Muito bom Rubin, eu não fazia ideia disso =)

Belo artigo, Diego!

Há um tempo precisei criar bibliotecas dinâmicas (no meu caso em Windows, as famosas DLLs) para usar em Lua e apanhei um bocado procurando material pra fazer a coisa funcionar. :P

Abraço!

Ótimo texto!

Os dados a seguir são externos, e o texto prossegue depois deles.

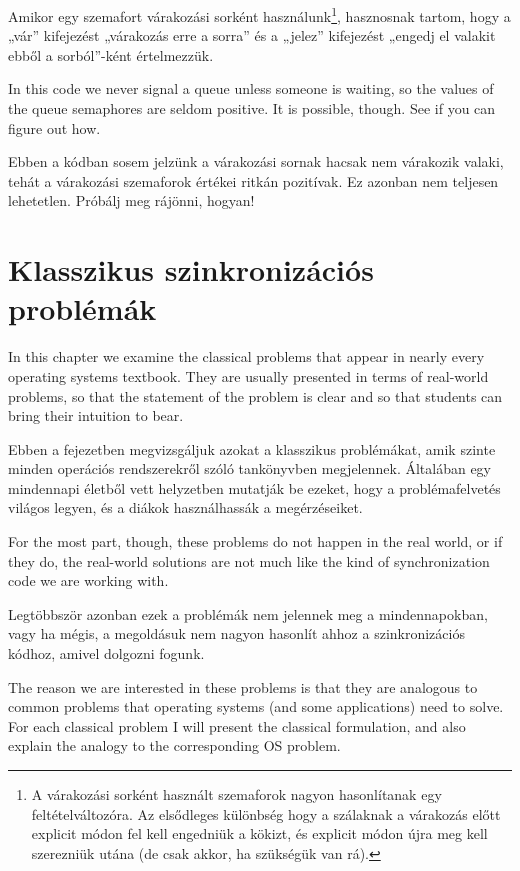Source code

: \documentclass{book}
\newcommand{\clearemptydoublepage}{\newpage\cleardoublepage}
\begin{document}
Amikor egy szemafort várakozási sorként használunk\footnote{A várakozási
sorként használt szemaforok nagyon hasonlítanak egy feltételváltozóra.
Az elsődleges különbség hogy a szálaknak a várakozás előtt explicit módon
fel kell engedniük a kökizt, és explicit módon újra meg kell szerezniük
utána (de csak akkor, ha szükségük van rá).}, hasznosnak tartom,
hogy a „vár” kifejezést „várakozás erre a sorra” és a „jelez”
kifejezést „engedj el valakit ebből a sorból”-ként értelmezzük.

In this code we never signal a queue unless someone is waiting,
so the values of the queue semaphores are seldom positive.
It is possible, though.  See if you can figure out how.

Ebben a kódban sosem jelzünk a várakozási sornak hacsak nem
várakozik valaki, tehát a várakozási szemaforok értékei ritkán
pozitívak. Ez azonban nem teljesen lehetetlen. Próbálj meg
rájönni, hogyan!

\clearemptydoublepage
\chapter{Klasszikus szinkronizációs problémák}

In this chapter we examine the classical problems that appear
in nearly every operating systems textbook.  They
are usually presented in terms of real-world problems, so
that the statement of the problem is clear and so that students
can bring their intuition to bear.

Ebben a fejezetben megvizsgáljuk azokat a klasszikus problémákat,
amik szinte minden operációs rendszerekről szóló tankönyvben megjelennek.
Általában egy mindennapi életből vett helyzetben mutatják
be ezeket, hogy a problémafelvetés világos legyen, és a diákok
használhassák a megérzéseiket.

For the most part, though, these problems do not happen in the
real world, or if they do, the real-world solutions are not much
like the kind of synchronization code we are working with.

Legtöbbször azonban ezek a problémák nem jelennek meg a mindennapokban,
vagy ha mégis, a megoldásuk nem nagyon hasonlít ahhoz a szinkronizációs
kódhoz, amivel dolgozni fogunk.

The reason we are interested in these problems
is that they are analogous to common problems that operating
systems (and some applications) need to solve.  For each classical
problem I will present the classical formulation, and also explain
the analogy to the corresponding OS problem.
\end{document}
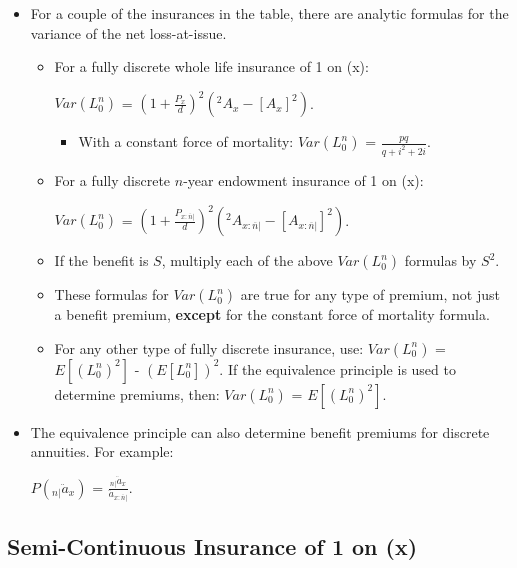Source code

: \documentclass[]{book}
\providecommand{\tightlist}{%
  \setlength{\itemsep}{0pt}\setlength{\parskip}{0pt}}
\begin{document}
\begin{itemize}
\item
  For a couple of the insurances in the table, there are analytic
  formulas for the variance of the net loss-at-issue.

  \begin{itemize}
  \item
    For a fully discrete whole life insurance of 1 on (x):

    \(Var(L^n_0)\) = \((1 + \frac{P_x}{d})^2\)\((^2A_x - [A_x]^2)\).

    \begin{itemize}
    \tightlist
    \item
      With a constant force of mortality: \(Var(L^n_0)\) =
      \(\frac{pq}{q + i^2 + 2i}\).
    \end{itemize}
  \item
    For a fully discrete \(n\)-year endowment insurance of 1 on (x):

    \(Var(L^n_0)\) =
    \((1 + \frac{P_{x:\overline{n}|}}{d})^2\)\((^2 A_{x:\overline{n}|} - [A_{x:\overline{n}|}]^2)\).
  \item
    If the benefit is \(S\), multiply each of the above \(Var(L^n_0)\)
    formulas by \(S^2\).
  \item
    These formulas for \(Var(L^n_0)\) are true for any type of premium,
    not just a benefit premium, \textbf{except} for the constant force
    of mortality formula.
  \item
    For any other type of fully discrete insurance, use: \(Var(L^n_0)\)
    = \(E[(L^n_0)^2]\) - \((E[L^n_0])^2\). If the equivalence principle
    is used to determine premiums, then: \(Var(L^n_0)\) =
    \(E[(L^n_0)^2]\).
  \end{itemize}
\item
  The equivalence principle can also determine benefit premiums for
  discrete annuities. For example:

  \(P({}_{n|}\ddot{a}_x)\) =
  \(\frac{{}_{n|}\ddot{a}_x}{\ddot{a}_{x:\overline{n}|}}\).
\end{itemize}

\subsection{Semi-Continuous Insurance of 1 on
(x)}\label{semi-continuous-insurance-of-1-on-x}
\end{document}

Muito bem explicado!

Muito bom, tirei todas minhas dúvidas com sua explicação.

Parabéns por ajudar a comunidade.

Ainda não li tudo, mas gostaria de adicionar uma correção:

"mas ela deve estar no código para o programa ser executado, por isso o #include<stdio.h> é necessário."

Comandos de pre processamento não possuem nada a ver com tempo de "linkagem". O include é um comando de pre processamento que copia os cabeçalhos do arquivo .h para seu programa pre processado, de forma que suas chamadas de printf conheceram o cabeçalho da funcao.

Seu include só fará diferença durante a etapa "gcc hello.c -c" onde podem aparecer warnings (depende da sua configuração de warnings, por exemplo "-Wall"), e seria uma boa etapa para capturar mal uso de funcao, caso os cabeçalhos estejam presentes.

Só queria deixar claro que a linguagem de pre processamento não implica na linkagem, e vice versa.